Dataset entries:

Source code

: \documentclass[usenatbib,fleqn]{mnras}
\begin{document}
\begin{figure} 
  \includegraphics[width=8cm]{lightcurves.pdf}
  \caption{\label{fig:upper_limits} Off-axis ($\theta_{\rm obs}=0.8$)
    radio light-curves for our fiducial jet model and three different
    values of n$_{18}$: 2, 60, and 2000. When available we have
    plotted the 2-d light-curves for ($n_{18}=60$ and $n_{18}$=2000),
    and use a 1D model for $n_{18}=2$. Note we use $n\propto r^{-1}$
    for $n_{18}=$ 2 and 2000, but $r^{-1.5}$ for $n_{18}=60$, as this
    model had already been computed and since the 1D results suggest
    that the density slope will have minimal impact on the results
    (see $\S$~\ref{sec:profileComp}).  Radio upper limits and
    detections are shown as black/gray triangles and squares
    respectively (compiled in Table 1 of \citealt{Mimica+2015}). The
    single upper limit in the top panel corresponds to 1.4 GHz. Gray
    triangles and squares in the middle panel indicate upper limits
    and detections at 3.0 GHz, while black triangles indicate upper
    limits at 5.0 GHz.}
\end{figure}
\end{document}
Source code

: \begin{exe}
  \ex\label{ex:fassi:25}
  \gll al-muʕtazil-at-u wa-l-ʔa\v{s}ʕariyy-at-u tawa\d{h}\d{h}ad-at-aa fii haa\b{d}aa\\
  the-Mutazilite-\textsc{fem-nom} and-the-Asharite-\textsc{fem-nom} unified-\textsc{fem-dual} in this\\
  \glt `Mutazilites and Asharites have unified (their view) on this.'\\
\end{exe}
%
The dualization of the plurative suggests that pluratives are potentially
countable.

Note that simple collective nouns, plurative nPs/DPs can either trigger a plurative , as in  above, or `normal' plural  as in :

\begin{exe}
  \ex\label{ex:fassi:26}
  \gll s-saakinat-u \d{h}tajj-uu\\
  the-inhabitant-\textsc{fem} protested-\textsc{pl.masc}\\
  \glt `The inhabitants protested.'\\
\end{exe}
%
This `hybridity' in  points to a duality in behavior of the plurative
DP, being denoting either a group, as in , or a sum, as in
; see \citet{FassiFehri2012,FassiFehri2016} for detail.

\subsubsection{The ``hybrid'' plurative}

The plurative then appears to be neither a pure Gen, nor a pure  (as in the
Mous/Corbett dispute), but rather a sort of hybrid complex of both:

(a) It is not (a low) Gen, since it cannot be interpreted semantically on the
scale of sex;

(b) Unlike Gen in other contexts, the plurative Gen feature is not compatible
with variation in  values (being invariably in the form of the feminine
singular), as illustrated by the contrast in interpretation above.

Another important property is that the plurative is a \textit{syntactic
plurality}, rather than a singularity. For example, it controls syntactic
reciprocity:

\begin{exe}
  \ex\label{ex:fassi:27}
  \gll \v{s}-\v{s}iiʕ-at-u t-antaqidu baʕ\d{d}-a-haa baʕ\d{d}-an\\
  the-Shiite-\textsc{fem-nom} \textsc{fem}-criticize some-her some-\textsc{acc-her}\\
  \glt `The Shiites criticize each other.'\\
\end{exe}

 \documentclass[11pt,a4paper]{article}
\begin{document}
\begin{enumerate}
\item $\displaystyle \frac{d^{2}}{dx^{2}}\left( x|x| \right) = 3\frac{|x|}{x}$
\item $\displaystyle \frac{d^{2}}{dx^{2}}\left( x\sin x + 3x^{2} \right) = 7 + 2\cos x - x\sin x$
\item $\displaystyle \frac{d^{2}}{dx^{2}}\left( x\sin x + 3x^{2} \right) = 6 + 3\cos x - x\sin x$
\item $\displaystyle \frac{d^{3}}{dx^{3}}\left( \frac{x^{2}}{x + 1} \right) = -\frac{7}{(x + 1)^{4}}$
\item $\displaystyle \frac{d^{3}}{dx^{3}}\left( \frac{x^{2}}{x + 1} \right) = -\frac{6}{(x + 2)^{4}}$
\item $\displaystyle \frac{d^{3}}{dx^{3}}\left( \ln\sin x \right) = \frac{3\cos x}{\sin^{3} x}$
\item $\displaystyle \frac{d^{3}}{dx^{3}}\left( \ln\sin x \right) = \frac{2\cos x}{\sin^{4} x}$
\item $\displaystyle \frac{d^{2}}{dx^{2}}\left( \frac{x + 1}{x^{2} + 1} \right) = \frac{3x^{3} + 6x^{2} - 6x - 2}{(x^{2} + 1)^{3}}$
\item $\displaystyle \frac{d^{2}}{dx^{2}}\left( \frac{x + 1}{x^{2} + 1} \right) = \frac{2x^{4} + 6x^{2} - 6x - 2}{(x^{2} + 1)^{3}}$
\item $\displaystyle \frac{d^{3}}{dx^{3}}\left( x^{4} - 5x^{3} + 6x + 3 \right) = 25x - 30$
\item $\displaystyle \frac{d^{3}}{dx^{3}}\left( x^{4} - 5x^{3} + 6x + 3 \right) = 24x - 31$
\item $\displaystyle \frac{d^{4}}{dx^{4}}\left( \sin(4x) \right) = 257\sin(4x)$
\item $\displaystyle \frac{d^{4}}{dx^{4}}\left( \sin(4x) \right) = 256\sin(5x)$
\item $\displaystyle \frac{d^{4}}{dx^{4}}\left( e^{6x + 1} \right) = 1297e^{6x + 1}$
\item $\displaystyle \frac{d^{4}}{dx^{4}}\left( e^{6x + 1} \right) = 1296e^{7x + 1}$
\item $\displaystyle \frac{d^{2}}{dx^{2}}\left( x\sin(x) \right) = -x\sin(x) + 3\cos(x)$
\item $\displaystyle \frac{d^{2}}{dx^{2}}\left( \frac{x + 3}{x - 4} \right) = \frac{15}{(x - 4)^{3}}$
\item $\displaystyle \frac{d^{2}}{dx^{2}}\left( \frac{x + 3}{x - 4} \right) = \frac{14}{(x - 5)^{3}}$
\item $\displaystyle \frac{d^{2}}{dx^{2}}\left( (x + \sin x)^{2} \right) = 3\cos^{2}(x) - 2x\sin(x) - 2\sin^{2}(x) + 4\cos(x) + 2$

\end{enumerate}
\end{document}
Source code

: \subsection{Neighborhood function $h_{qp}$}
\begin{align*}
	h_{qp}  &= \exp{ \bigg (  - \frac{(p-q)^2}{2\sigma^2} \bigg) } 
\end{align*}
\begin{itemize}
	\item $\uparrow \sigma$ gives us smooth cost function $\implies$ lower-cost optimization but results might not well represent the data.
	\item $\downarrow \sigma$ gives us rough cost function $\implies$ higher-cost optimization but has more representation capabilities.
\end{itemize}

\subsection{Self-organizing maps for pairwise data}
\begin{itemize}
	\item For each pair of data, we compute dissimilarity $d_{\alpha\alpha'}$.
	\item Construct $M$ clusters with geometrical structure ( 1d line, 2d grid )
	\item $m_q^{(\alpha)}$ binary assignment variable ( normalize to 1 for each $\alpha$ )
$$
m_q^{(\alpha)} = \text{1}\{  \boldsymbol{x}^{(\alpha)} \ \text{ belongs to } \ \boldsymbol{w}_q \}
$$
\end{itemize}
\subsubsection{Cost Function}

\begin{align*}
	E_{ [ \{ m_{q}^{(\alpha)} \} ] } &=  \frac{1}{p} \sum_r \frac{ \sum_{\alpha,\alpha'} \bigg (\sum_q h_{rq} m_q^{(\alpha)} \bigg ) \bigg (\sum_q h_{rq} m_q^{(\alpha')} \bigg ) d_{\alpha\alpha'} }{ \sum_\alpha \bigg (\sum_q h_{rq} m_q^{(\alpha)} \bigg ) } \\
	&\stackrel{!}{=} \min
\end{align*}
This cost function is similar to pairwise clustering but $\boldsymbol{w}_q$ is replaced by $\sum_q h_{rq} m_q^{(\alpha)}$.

--

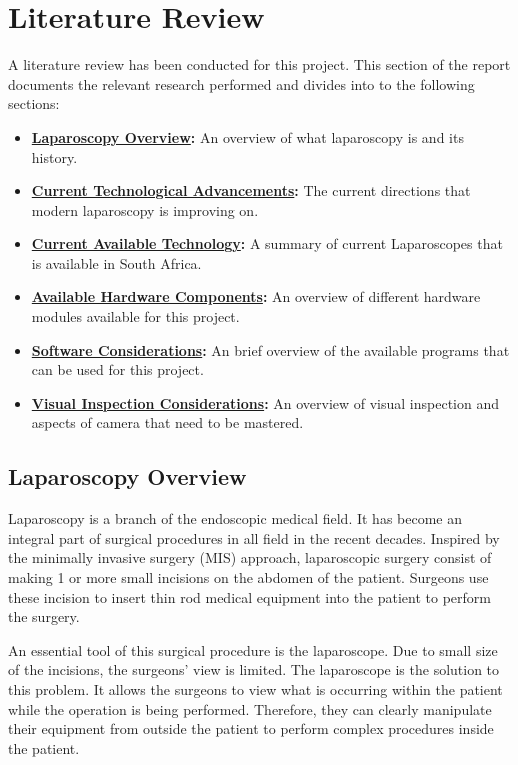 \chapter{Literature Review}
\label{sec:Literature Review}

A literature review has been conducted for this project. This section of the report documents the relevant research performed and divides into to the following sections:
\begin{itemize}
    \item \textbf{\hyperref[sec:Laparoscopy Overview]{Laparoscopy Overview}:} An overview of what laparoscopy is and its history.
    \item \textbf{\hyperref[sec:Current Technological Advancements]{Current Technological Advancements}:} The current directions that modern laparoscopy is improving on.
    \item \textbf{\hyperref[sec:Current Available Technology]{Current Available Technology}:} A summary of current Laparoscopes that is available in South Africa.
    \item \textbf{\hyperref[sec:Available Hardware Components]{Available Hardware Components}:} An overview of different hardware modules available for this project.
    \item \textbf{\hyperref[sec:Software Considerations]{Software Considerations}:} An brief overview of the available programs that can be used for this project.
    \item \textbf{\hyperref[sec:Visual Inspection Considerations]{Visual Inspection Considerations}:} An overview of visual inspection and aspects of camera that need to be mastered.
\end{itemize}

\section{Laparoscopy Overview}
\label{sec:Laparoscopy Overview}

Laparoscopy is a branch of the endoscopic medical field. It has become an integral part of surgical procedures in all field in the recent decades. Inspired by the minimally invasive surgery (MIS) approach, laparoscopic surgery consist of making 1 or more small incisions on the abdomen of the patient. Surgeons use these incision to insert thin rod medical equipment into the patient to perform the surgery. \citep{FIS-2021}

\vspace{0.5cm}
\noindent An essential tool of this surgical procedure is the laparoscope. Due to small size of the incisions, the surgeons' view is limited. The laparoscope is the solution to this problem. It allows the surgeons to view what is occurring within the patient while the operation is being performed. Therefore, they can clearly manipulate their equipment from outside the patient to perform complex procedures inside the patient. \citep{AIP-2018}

* * *

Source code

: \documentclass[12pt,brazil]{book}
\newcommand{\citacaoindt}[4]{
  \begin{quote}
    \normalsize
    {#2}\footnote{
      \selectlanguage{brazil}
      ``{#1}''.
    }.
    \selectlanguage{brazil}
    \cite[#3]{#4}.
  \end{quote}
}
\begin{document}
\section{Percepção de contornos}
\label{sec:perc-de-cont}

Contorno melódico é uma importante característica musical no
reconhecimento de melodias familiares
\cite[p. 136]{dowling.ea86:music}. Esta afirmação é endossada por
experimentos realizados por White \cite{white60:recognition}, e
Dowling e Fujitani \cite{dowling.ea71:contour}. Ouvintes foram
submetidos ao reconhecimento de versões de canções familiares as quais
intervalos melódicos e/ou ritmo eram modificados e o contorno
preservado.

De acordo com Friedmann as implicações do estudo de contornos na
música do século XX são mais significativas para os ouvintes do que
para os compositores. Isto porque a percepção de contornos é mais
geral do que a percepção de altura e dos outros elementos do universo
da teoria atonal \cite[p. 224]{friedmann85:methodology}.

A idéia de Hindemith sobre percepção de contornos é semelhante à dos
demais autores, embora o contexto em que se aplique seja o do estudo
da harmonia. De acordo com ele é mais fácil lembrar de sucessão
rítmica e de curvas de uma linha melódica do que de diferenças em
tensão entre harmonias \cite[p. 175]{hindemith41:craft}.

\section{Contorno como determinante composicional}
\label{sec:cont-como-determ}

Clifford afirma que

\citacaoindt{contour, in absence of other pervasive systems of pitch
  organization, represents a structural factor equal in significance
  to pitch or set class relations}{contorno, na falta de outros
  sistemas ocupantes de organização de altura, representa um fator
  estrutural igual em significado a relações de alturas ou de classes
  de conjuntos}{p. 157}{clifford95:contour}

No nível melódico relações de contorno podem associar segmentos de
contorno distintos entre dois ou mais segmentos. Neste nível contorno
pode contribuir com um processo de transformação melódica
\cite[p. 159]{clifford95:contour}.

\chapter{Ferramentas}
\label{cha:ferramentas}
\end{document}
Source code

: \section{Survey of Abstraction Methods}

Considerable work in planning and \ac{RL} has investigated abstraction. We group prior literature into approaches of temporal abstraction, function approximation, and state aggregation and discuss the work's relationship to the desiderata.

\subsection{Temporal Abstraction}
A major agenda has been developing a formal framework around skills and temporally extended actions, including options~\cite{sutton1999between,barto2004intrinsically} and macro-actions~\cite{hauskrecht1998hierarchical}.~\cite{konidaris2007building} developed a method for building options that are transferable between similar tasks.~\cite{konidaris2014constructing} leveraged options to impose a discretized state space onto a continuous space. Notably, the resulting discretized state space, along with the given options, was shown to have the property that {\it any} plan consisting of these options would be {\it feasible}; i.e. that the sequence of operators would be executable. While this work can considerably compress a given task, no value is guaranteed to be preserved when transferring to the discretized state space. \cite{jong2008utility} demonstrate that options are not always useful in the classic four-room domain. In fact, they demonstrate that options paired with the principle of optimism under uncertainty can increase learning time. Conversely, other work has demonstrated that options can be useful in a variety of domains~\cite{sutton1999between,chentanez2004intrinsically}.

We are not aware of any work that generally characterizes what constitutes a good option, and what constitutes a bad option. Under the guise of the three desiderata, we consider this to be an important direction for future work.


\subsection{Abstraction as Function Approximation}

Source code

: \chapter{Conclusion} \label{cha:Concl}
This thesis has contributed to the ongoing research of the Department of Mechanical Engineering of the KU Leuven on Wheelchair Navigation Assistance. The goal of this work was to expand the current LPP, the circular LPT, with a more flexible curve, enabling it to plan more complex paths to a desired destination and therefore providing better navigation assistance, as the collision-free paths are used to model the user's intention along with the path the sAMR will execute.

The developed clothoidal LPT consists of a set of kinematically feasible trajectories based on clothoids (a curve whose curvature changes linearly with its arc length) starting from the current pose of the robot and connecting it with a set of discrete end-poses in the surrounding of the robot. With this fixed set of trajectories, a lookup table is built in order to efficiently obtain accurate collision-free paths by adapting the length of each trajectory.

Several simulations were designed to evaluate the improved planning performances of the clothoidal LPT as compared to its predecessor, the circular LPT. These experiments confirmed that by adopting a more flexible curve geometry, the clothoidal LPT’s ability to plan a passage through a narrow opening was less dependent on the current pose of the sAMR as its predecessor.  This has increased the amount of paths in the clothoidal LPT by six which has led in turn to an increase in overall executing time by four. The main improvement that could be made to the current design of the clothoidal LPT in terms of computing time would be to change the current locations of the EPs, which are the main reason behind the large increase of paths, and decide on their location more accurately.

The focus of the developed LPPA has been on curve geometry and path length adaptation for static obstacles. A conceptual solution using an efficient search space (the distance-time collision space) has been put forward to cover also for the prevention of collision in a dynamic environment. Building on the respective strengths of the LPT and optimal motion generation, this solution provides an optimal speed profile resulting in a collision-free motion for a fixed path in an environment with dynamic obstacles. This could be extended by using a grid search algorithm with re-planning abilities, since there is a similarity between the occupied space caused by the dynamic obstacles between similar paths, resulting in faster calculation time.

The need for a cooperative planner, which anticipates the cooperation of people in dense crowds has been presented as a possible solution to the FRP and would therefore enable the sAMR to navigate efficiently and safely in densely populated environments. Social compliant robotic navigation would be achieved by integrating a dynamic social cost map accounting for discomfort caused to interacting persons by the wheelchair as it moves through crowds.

● **TASK DIRECTIONS**: Using the data above, report how many lines include the string "contornos" and add nothing to the number.

● **YOUR RESPONSE**: 4